■ **What to work on**
Tally the lines in the data below where the word "prev" appears, and give the tally alone.

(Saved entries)

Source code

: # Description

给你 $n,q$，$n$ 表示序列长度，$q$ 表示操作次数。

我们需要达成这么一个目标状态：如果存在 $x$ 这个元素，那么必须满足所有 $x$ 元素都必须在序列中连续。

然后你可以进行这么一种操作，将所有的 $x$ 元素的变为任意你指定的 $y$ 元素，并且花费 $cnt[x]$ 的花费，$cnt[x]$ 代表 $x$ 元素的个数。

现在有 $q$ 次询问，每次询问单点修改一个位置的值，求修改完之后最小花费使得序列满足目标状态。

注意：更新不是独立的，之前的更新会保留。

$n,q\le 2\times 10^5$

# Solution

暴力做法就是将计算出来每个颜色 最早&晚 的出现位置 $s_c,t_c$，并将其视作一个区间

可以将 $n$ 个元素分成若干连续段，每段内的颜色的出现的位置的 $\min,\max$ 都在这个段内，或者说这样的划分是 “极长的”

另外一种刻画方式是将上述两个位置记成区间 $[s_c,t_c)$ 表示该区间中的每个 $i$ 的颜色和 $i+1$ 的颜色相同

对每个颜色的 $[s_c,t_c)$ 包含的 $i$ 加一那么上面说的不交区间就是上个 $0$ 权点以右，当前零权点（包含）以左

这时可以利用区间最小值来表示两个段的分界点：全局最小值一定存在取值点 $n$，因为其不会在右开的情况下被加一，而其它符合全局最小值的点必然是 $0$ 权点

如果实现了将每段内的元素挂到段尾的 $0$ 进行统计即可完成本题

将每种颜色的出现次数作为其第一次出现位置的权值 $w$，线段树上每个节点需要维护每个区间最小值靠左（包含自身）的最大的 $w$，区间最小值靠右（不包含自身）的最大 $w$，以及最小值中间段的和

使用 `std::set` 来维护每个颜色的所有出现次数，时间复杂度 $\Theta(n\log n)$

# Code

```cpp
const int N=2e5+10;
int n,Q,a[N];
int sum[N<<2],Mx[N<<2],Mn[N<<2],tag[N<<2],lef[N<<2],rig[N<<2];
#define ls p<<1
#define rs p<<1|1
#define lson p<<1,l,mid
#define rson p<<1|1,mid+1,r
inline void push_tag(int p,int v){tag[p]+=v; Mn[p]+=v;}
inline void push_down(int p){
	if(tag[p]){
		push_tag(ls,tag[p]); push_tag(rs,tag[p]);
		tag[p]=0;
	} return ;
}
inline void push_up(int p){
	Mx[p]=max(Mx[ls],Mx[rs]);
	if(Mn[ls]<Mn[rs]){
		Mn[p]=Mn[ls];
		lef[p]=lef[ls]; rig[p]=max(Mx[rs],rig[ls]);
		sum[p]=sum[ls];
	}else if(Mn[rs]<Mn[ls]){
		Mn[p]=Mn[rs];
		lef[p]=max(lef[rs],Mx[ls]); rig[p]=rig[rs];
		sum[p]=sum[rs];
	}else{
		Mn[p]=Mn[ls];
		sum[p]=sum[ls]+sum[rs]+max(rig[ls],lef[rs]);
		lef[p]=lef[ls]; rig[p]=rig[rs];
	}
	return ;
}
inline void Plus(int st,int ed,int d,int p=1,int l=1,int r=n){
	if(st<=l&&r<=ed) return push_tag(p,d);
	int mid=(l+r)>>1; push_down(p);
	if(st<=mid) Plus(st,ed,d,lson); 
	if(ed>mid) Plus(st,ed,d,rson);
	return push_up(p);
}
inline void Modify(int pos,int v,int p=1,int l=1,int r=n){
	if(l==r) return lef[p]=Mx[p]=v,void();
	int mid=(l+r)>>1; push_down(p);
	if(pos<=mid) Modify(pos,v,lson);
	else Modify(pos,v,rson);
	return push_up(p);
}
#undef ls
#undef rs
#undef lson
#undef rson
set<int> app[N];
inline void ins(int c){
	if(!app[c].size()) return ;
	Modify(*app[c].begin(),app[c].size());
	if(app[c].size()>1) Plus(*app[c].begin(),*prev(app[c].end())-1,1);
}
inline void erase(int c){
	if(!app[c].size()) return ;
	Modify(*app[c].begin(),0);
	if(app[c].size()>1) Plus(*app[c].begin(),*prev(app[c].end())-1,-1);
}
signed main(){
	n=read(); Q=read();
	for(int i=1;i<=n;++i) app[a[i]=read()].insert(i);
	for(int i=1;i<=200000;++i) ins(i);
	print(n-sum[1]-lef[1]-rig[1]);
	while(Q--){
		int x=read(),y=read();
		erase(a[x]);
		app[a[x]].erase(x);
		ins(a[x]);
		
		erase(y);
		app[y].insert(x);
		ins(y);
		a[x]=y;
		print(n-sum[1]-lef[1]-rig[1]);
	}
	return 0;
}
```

■ **Written solution**
2